Content-MD5: PZixTRKD39S6gG5FvHC76g==
X-Mailer: dtmail 1.3.0 @(#)CDE Version 1.6 SunOS 5.10 sun4u sparc
X-Spam-Score: 0.0 (/)
X-Scan-Signature: d890c9ddd0b0a61e8c597ad30c1c2176
Cc: margaret@thingmagic.com, kashyapv@us.ibm.com, Bill_Strahm@McAfee.com, ipoverib-bounces@ietf.org, ipoverib@ietf.org
X-BeenThere: ipoverib@ietf.org
X-Mailman-Version: 2.1.5
Precedence: list
Reply-To: "H.K. Jerry Chu" <Jerry.Chu@eng.sun.com>
List-Id: IP over InfiniBand WG Discussion List <ipoverib.ietf.org>
List-Unsubscribe: <https://www1.ietf.org/mailman/listinfo/ipoverib>, <mailto:ipoverib-request@ietf.org?subject=unsubscribe>
List-Post: <mailto:ipoverib@ietf.org>
List-Help: <mailto:ipoverib-request@ietf.org?subject=help>
List-Subscribe: <https://www1.ietf.org/mailman/listinfo/ipoverib>, <mailto:ipoverib-request@ietf.org?subject=subscribe>
Sender: ipoverib-bounces@ietf.org
Errors-To: ipoverib-bounces@ietf.org

[co-chair hat off]

...
<snip>

>These performance problems are primarily implementation-specific and have 
>little to do with IB technology itself.  In addition, nearly all IB 
>solutions use a 2KB not the smallest MTU to transfer data - no different 
>than Ethernet.

Ethernet is adopting jumboframe to get more firing power.
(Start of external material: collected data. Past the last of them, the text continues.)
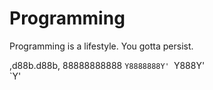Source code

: # Programming

Programming is a lifestyle.
You gotta persist.

  ,d88b.d88b,
  88888888888
  `Y8888888Y'
    `Y888Y'    
      `Y'
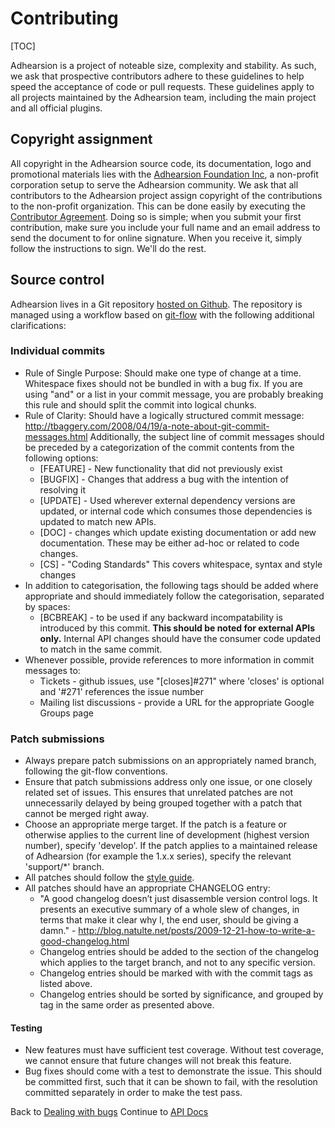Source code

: # Contributing

[TOC]

Adhearsion is a project of noteable size, complexity and stability. As such, we ask that prospective contributors adhere to these guidelines to help speed the acceptance of code or pull requests.  These guidelines apply to all projects maintained by the Adhearsion team, including the main project and all official plugins.

## Copyright assignment

All copyright in the Adhearsion source code, its documentation, logo and promotional materials lies with the [Adhearsion Foundation Inc](http://adhearsion.com/foundation), a non-profit corporation setup to serve the Adhearsion community. We ask that all contributors to the Adhearsion project assign copyright of the contributions to the non-profit organization.  This can be done easily by executing the [Contributor Agreement](https://docs.google.com/document/d/1TKA7_LKUzTFZyyiZ4gNJKh7RIgk7NJtU7oKF-u-8cgQ/edit). Doing so is simple; when you submit your first contribution, make sure you include your full name and an email address to send the document to for online signature. When you receive it, simply follow the instructions to sign. We'll do the rest.

## Source control

Adhearsion lives in a Git repository [hosted on Github](http://github.com/adhearsion/adhearsion).  The repository is managed using a workflow based on [git-flow](http://nvie.com/posts/a-successful-git-branching-model/) with the following additional clarifications:

### Individual commits

* Rule of Single Purpose: Should make one type of change at a time. Whitespace fixes should not be bundled in with a bug fix. If you are using "and" or a list in your commit message, you are probably breaking this rule and should split the commit into logical chunks.
* Rule of Clarity: Should have a logically structured commit message: http://tbaggery.com/2008/04/19/a-note-about-git-commit-messages.html
  Additionally, the subject line of commit messages should be preceded by a categorization of the commit contents from the following options:
  * [FEATURE] - New functionality that did not previously exist
  * [BUGFIX] - Changes that address a bug with the intention of resolving it
  * [UPDATE] - Used wherever external dependency versions are updated, or internal code which consumes those dependencies is updated to match new APIs.
  * [DOC] - changes which update existing documentation or add new documentation. These may be either ad-hoc or related to code changes.
  * [CS] - "Coding Standards" This covers whitespace, syntax and style changes
* In addition to categorisation, the following tags should be added where appropriate and should immediately follow the categorisation, separated by spaces:
  * [BCBREAK] - to be used if any backward incompatability is introduced by this commit. **This should be noted for external APIs only.** Internal API changes should have the consumer code updated to match in the same commit.
* Whenever possible, provide references to more information in commit messages to:
  * Tickets - github issues, use "[closes]#271" where 'closes' is optional and '#271' references the issue number
  * Mailing list discussions - provide a URL for the appropriate Google Groups page

### Patch submissions

* Always prepare patch submissions on an appropriately named branch, following the git-flow conventions.
* Ensure that patch submissions address only one issue, or one closely related set of issues. This ensures that unrelated patches are not unnecessarily delayed by being grouped together with a patch that cannot be merged right away.
* Choose an appropriate merge target. If the patch is a feature or otherwise applies to the current line of development (highest version number), specify 'develop'. If the patch applies to a maintained release of Adhearsion (for example the 1.x.x series), specify the relevant 'support/*' branch.
* All patches should follow the [style guide](https://github.com/adhearsion/adhearsion/wiki/Code-style-guide).
* All patches should have an appropriate CHANGELOG entry:
  * "A good changelog doesn’t just disassemble version control logs. It presents an executive summary of a whole slew of changes, in terms that make it clear why I, the end user, should be giving a damn." - http://blog.natulte.net/posts/2009-12-21-how-to-write-a-good-changelog.html
  * Changelog entries should be added to the section of the changelog which applies to the target branch, and not to any specific version.
  * Changelog entries should be marked with with the commit tags as listed above.
  * Changelog entries should be sorted by significance, and grouped by tag in the same order as presented above.

#### Testing

* New features must have sufficient test coverage.  Without test coverage, we cannot ensure that future changes will not break this feature.
* Bug fixes should come with a test to demonstrate the issue. This should be committed first, such that it can be shown to fail, with the resolution committed separately in order to make the test pass.

<div class='docs-progress-nav'>
  <span class='back'>
    Back to <a href="/docs/dealing-with-bugs">Dealing with bugs</a>
  </span>
  <span class='forward'>
    Continue to <a href="/api">API Docs</a>
  </span>
</div>
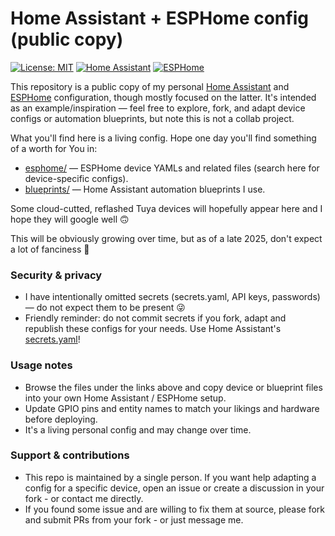 # Home Assistant + ESPHome config (public copy)

[![License: MIT](https://img.shields.io/badge/License-MIT-blue.svg)](./LICENSE)
[![Home Assistant](https://img.shields.io/badge/Home%20Assistant-Reference-2EA8E5?logo=home-assistant&logoColor=white)](https://www.home-assistant.io/)
[![ESPHome](https://img.shields.io/badge/ESPHome-Device%20Configs-F47C21?logo=esphome&logoColor=white)](https://esphome.io/)

This repository is a public copy of my personal [Home Assistant](https://home-assistant.io) and [ESPHome](https://esphome.io/) configuration, though mostly focused on the latter. It's intended as an example/inspiration — feel free to explore, fork, and adapt device configs or automation blueprints, but note this is not a collab project.

What you'll find here is a living config. Hope one day you'll find something of a worth for You in:
- [esphome/](./esphome/) — ESPHome device YAMLs and related files (search here for device-specific configs).
- [blueprints/](./blueprints/) — Home Assistant automation blueprints I use.

Some cloud-cutted, reflashed Tuya devices will hopefully appear here and I hope they will google well 🙃

This will be obviously growing over time, but as of a late 2025, don't expect a lot of fanciness 🤣

### Security & privacy
- I have intentionally omitted secrets (secrets.yaml, API keys, passwords) — do not expect them to be present 😜
- Friendly reminder: do not commit secrets if you fork, adapt and republish these configs for your needs. Use Home Assistant's [secrets.yaml](https://www.home-assistant.io/docs/configuration/secrets/)!

### Usage notes
- Browse the files under the links above and copy device or blueprint files into your own Home Assistant / ESPHome setup. 
- Update GPIO pins and entity names to match your likings and hardware before deploying.
- It's a living personal config and may change over time.

### Support & contributions
- This repo is maintained by a single person. If you want help adapting a config for a specific device, open an issue or create a discussion in your fork - or contact me directly.
- If you found some issue and are willing to fix them at source, please fork and submit PRs from your fork - or just message me.
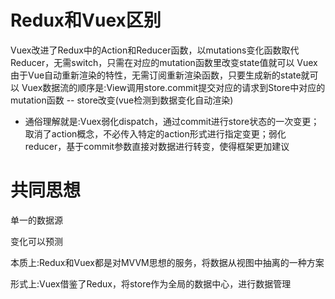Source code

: # Redux和Vuex区别
Vuex改进了Redux中的Action和Reducer函数，以mutations变化函数取代Reducer，无需switch，只需在对应的mutation函数里改变state值就可以
Vuex由于Vue自动重新渲染的特性，无需订阅重新渲染函数，只要生成新的state就可以
Vuex数据流的顺序是:View调用store.commit提交对应的请求到Store中对应的mutation函数 -- store改变(vue检测到数据变化自动渲染)
* 通俗理解就是:Vuex弱化dispatch，通过commit进行store状态的一次变更；取消了action概念，不必传入特定的action形式进行指定变更；弱化reducer，基于commit参数直接对数据进行转变，使得框架更加建议

# 共同思想
单一的数据源

变化可以预测

本质上:Redux和Vuex都是对MVVM思想的服务，将数据从视图中抽离的一种方案

形式上:Vuex借鉴了Redux，将store作为全局的数据中心，进行数据管理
Where is IB's
equivalent of jumboframe?

>As I and others have raised over the years, the enablement 
>of IP over IB to perform well is a local HCA issue not a standards 
>issue.  Addition of checksum off-load support to the HCA is rather trivial 
>and does not require standardization (this is what is done for Ethernet 
>today and is non-standard).  Addition of large send off-load support is a 
>local HCA issue not a standards issue and effectively provides the same 
>benefit as connected mode.

Yes LSO (or TSO as some call it) is relatively easy. But LRO (large receive
offload) is a heck more difficult. IB connected transports already have all
silicons to do it. Why not just use it?

>The use of multiple QP to spread work across 
>CPU for both send / receive ala the multi-queue support I've worked with 
>various Ethernet IHV to get in place is again a local HCA issue (does not 
>have to be visible as part of the layer 2 address resolution).  One can 
>construct a very nice performing IP over IB solution but there hasn't been 
>much public progress to implement these de facto capabilities found in 
>Ethernet solutions on IB.  Getting these into a HCA implementation is a 
>heck of a lot easier and faster to do than to develop a standard and 
>getting all of the OS changes made (the HCA implementation issues can all 
>be done underneath the IP stack just like with Ethernet so no real OS impacts).

I don't understand the large MTU issue to the OS (requiring continguous physical
addresses). Aren't all decent hardware capable of scatter/gather these days?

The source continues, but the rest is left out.